The former chairman of the CFR, High Commissioner for Germany, co-founder of the Atlantic Bridge, World Bank president, and an adviser to a total of nine U.S. presidents, John J. McCloy actually bragged publicly about the CFR hand picking U.S. politicians.

"Whenever we needed a man [in Washington], we just thumbed through the roll of Council members and put through a call to New York [to the CFR's headquarters office]," said McCloy.

Until the election of Trump the past four presidents have been the director of the CFR, George HW Bush, who was replaced by a member of the CFR, Bill Clinton, who was replaced by a family member of the CFR, George W Bush, who was then replaced by CFR aspirant candidate Barack Obama - who filled his cabinet with members of the elite group.

Although Donald Trump was never a public member of the CFR, that did not stop him from filling the White House with dozens of CFR members.

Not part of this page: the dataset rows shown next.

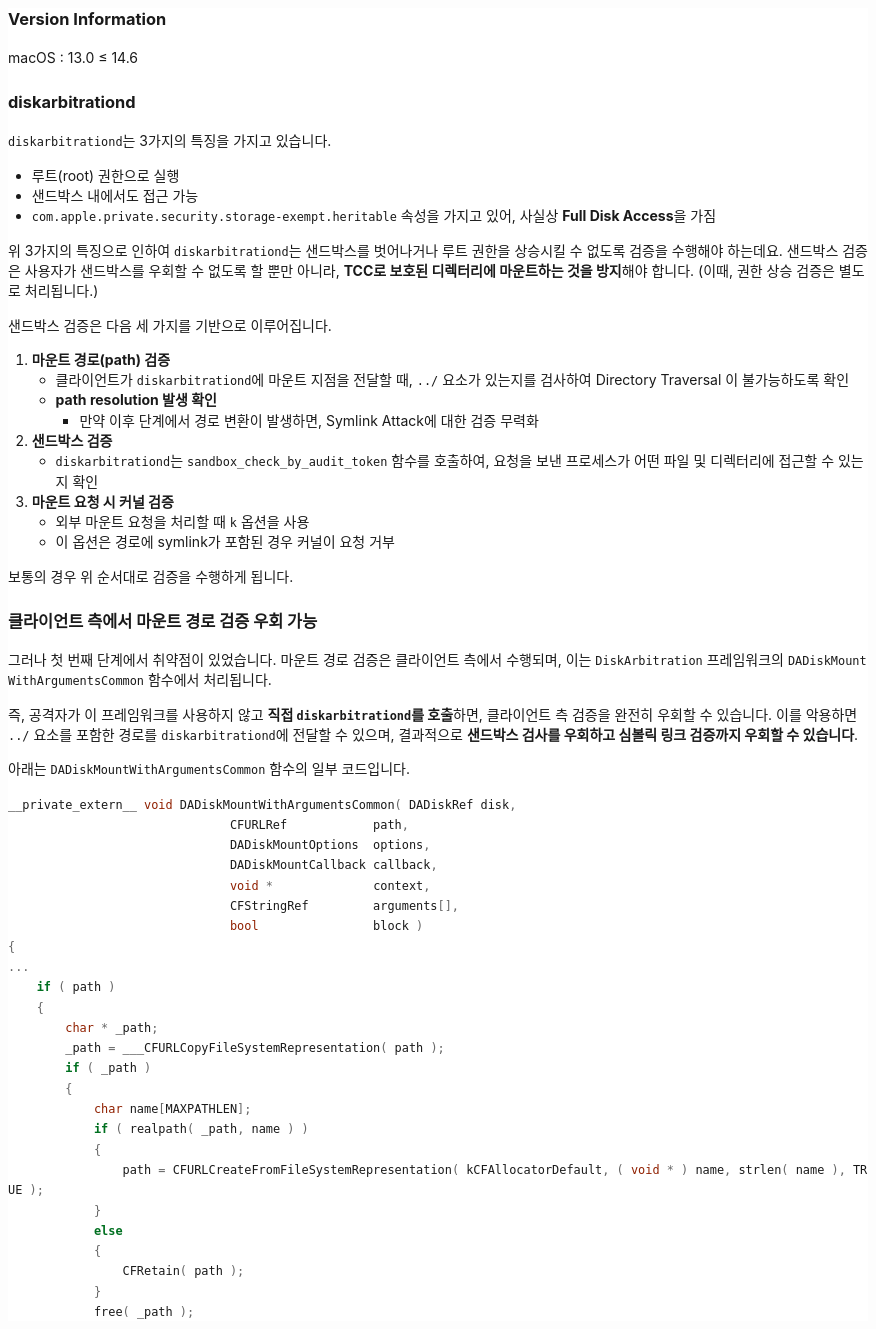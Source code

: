 ### **Version Information**

macOS : 13.0 ≤ 14.6

### **diskarbitrationd**

`diskarbitrationd`는 3가지의 특징을 가지고 있습니다.

- 루트(root) 권한으로 실행
- 샌드박스 내에서도 접근 가능
- `com.apple.private.security.storage-exempt.heritable` 속성을 가지고 있어, 사실상 **Full Disk Access**을 가짐

위 3가지의 특징으로 인하여 `diskarbitrationd`는 샌드박스를 벗어나거나 루트 권한을 상승시킬 수 없도록 검증을 수행해야 하는데요. 샌드박스 검증은 사용자가 샌드박스를 우회할 수 없도록 할 뿐만 아니라, **TCC로 보호된 디렉터리에 마운트하는 것을 방지**해야 합니다. (이때, 권한 상승 검증은 별도로 처리됩니다.)

샌드박스 검증은 다음 세 가지를 기반으로 이루어집니다.

1. **마운트 경로(path) 검증**
    - 클라이언트가 `diskarbitrationd`에 마운트 지점을 전달할 때, `../` 요소가 있는지를 검사하여 Directory Traversal 이 불가능하도록 확인
    - **path resolution 발생 확인**
        - 만약 이후 단계에서 경로 변환이 발생하면, Symlink Attack에 대한 검증 무력화
2. **샌드박스 검증**
    - `diskarbitrationd`는 `sandbox_check_by_audit_token` 함수를 호출하여, 요청을 보낸 프로세스가 어떤 파일 및 디렉터리에 접근할 수 있는지 확인
3. **마운트 요청 시 커널 검증**
    - 외부 마운트 요청을 처리할 때 `k` 옵션을 사용
    - 이 옵션은 경로에 symlink가 포함된 경우 커널이 요청 거부

보통의 경우 위 순서대로 검증을 수행하게 됩니다.

### **클라이언트 측에서 마운트 경로 검증 우회 가능**

그러나 첫 번째 단계에서 취약점이 있었습니다. 마운트 경로 검증은 클라이언트 측에서 수행되며, 이는 `DiskArbitration` 프레임워크의 `DADiskMountWithArgumentsCommon` 함수에서 처리됩니다.

즉, 공격자가 이 프레임워크를 사용하지 않고 **직접 `diskarbitrationd`를 호출**하면, 클라이언트 측 검증을 완전히 우회할 수 있습니다. 이를 악용하면 `../` 요소를 포함한 경로를 `diskarbitrationd`에 전달할 수 있으며, 결과적으로 **샌드박스 검사를 우회하고 심볼릭 링크 검증까지 우회할 수 있습니다**.

아래는 `DADiskMountWithArgumentsCommon` 함수의 일부 코드입니다.

```c
__private_extern__ void DADiskMountWithArgumentsCommon( DADiskRef disk,
                               CFURLRef            path,
                               DADiskMountOptions  options,
                               DADiskMountCallback callback,
                               void *              context,
                               CFStringRef         arguments[],
                               bool                block )
{
...
    if ( path )
    {
        char * _path;
        _path = ___CFURLCopyFileSystemRepresentation( path );
        if ( _path )
        {
            char name[MAXPATHLEN];
            if ( realpath( _path, name ) )
            {
                path = CFURLCreateFromFileSystemRepresentation( kCFAllocatorDefault, ( void * ) name, strlen( name ), TRUE );
            }
            else
            {
                CFRetain( path );
            }
            free( _path );
```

Here are just a few of the CFR members appointed by Trump:
  • Elaine Chao, United States Secretary of Transportation (CFR individual member)
  • Jamie Dimon, Member of Strategic and Policy Forum (CFR corporate member)
  • Jim Donovan, Deputy Treasury Secretary (CFR corporate member)
  • Larry Fink, Member of Strategic and Policy Forum (CFR corporate member)
  • Neil M. Gorsuch, Supreme Court Justice (individual CFR member)
  • Vice Admiral Robert S. Harward, National Security Advisor (declined appointment) (CFR corporate member)
Even though Trump wasn't a CFR member outright, his cabinet is made up almost entirely of its members. 

As this information illustrates - democracy is an illusion.